Write to make water for all

Voice Your Opposition to the Commodification of Water

Ally with Food & Water Watch in an online debate

October 3, 2008

Dear Supporter,

Food & Water Watch Executive Director Wenonah Hauter commented, “The U.S. government and its corporate allies clearly believe that water is a new profit center.”

Join her in saying no to water profiteering!

This is your chance to get in on the debate. Vote against the privatization and commodification of water by participating in an online, “Cambridge style” debate hosted by The Economist magazine.

The debate proposition is: “Water, as a scarce resource, should be priced according to its market value.”

We know that water is a vital resource, critical for all of us. The provision of such an essential public good cannot be left in the hands of corporations, who will raise prices in the search for greater profit.
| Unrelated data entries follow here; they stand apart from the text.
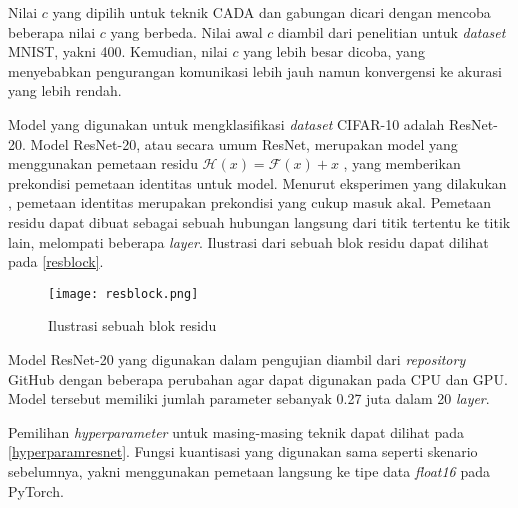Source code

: Nilai $c$ yang dipilih untuk teknik CADA dan gabungan dicari dengan mencoba beberapa nilai $c$ yang berbeda. Nilai awal $c$ diambil dari penelitian \textcite{Chen2021CADA} untuk \emph{dataset} MNIST, yakni 400. Kemudian, nilai $c$ yang lebih besar dicoba, yang menyebabkan pengurangan komunikasi lebih jauh namun konvergensi ke akurasi yang lebih rendah.


Model yang digunakan untuk mengklasifikasi \emph{dataset} CIFAR-10 adalah ResNet-20. Model ResNet-20, atau secara umum ResNet, merupakan model yang menggunakan pemetaan residu $\mathcal{H}(x) = \mathcal{F}(x) + x$ \parencite{he2015deep}, yang memberikan prekondisi pemetaan identitas untuk model. Menurut eksperimen yang dilakukan \textcite{he2015deep}, pemetaan identitas merupakan prekondisi yang cukup masuk akal. Pemetaan residu dapat dibuat sebagai sebuah hubungan langsung dari titik tertentu ke titik lain, melompati beberapa \emph{layer}. Ilustrasi dari sebuah blok residu dapat dilihat pada \autoref{resblock}.

\begin{figure}[htb]
  \centering
  \texttt{[image: resblock.png]}
  \caption{Ilustrasi sebuah blok residu \parencite{he2015deep}}\label{resblock}
\end{figure}

Model ResNet-20 yang digunakan dalam pengujian diambil dari \emph{repository} GitHub \cite{Idelbayev18a} dengan beberapa perubahan agar dapat digunakan pada CPU dan GPU. Model tersebut memiliki jumlah parameter sebanyak 0.27 juta dalam 20 \emph{layer}.

Pemilihan \emph{hyperparameter} untuk masing-masing teknik dapat dilihat pada \autoref{hyperparamresnet}. Fungsi kuantisasi yang digunakan sama seperti skenario sebelumnya, yakni menggunakan pemetaan langsung ke tipe data \emph{float16} pada PyTorch.

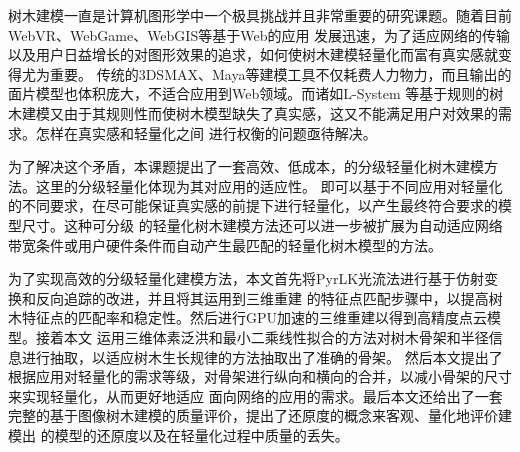 \begin{cabstract}
树木建模一直是计算机图形学中一个极具挑战并且非常重要的研究课题。随着目前WebVR、WebGame、WebGIS等基于Web的应用
发展迅速，为了适应网络的传输以及用户日益增长的对图形效果的追求，如何使树木建模轻量化而富有真实感就变得尤为重要。
传统的3DSMAX、Maya等建模工具不仅耗费人力物力，而且输出的面片模型也体积庞大，不适合应用到Web领域。而诸如L-System
等基于规则的树木建模又由于其规则性而使树木模型缺失了真实感，这又不能满足用户对效果的需求。怎样在真实感和轻量化之间
进行权衡的问题亟待解决。

为了解决这个矛盾，本课题提出了一套高效、低成本，的分级轻量化树木建模方法。这里的分级轻量化体现为其对应用的适应性。
即可以基于不同应用对轻量化的不同要求，在尽可能保证真实感的前提下进行轻量化，以产生最终符合要求的模型尺寸。这种可分级
的轻量化树木建模方法还可以进一步被扩展为自动适应网络带宽条件或用户硬件条件而自动产生最匹配的轻量化树木模型的方法。

为了实现高效的分级轻量化建模方法，本文首先将PyrLK光流法进行基于仿射变换和反向追踪的改进，并且将其运用到三维重建
的特征点匹配步骤中，以提高树木特征点的匹配率和稳定性。然后进行GPU加速的三维重建以得到高精度点云模型。接着本文
运用三维体素泛洪和最小二乘线性拟合的方法对树木骨架和半径信息进行抽取，以适应树木生长规律的方法抽取出了准确的骨架。
然后本文提出了根据应用对轻量化的需求等级，对骨架进行纵向和横向的合并，以减小骨架的尺寸来实现轻量化，从而更好地适应
面向网络的应用的需求。最后本文还给出了一套完整的基于图像树木建模的质量评价，提出了还原度的概念来客观、量化地评价建模出
的模型的还原度以及在轻量化过程中质量的丢失。
\end{cabstract}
Tell the moderator that allowing the market to determine the price of water will severely impact the world’s poorest people, subjugate environmental conservation, and trade public control for private profit.

Join the debate!

For more information about the water debate, read the Private vs. Public report and others on our website.

The Water Team
Food & Water Watch



  1. It’s hard for me to see this issue as black or white.
    The main controversy arouses from the definition and classification of water: is it a good and a commodity or not??
    The fact is, as I see things, water is and is not a commodity. In other words, oil and gas are nowadays as essential as water and so “utility” can not be seen as the determining factor in this debate. Thus it’s not because water is so indispensable that it should not be commodified.
    However, if we considered things from a humane point of view, it’s almost impossible not to see where privatization of water resources may lead. Only harder times and a deterioration of life conditions for the poorest are at the horizon.

    I can only hope that IF this project of privatization and commodification of water ever sees the light, the issue would be dealt with according to peoples’ basic needs before the corporates’ interests.
    (unfortunately we’re not in Utopia. And in an economically unequal world, the only way to avoid more human sufferings is to avoid such projects)

  2. I was completely unaware of this dilemma. People around the world are becoming more selfish by the day. Water is not a commodity. It is indeed,in my opinion, a “vital resource” and hence no one has the right to control it except the public. I find it absolutely despicable that corporations would even consider raising prices of water for their own profit. I truly hope people all over the world realize what’s going on around them in time to prevent the privitization of water. I can’t even think what might happen to the poor people if this project succeeds.

  3. since the dawn of history water has been an essential need.
    however, looking at the economical and technological developements many things that didn’t even exist became essential. so we can’t just consider water as a necessity and give it to the public. the economy demands that water must be used and profited from; and one can still profit noticeably without jeopardizing the health of the poor by decreasing the gain per individual.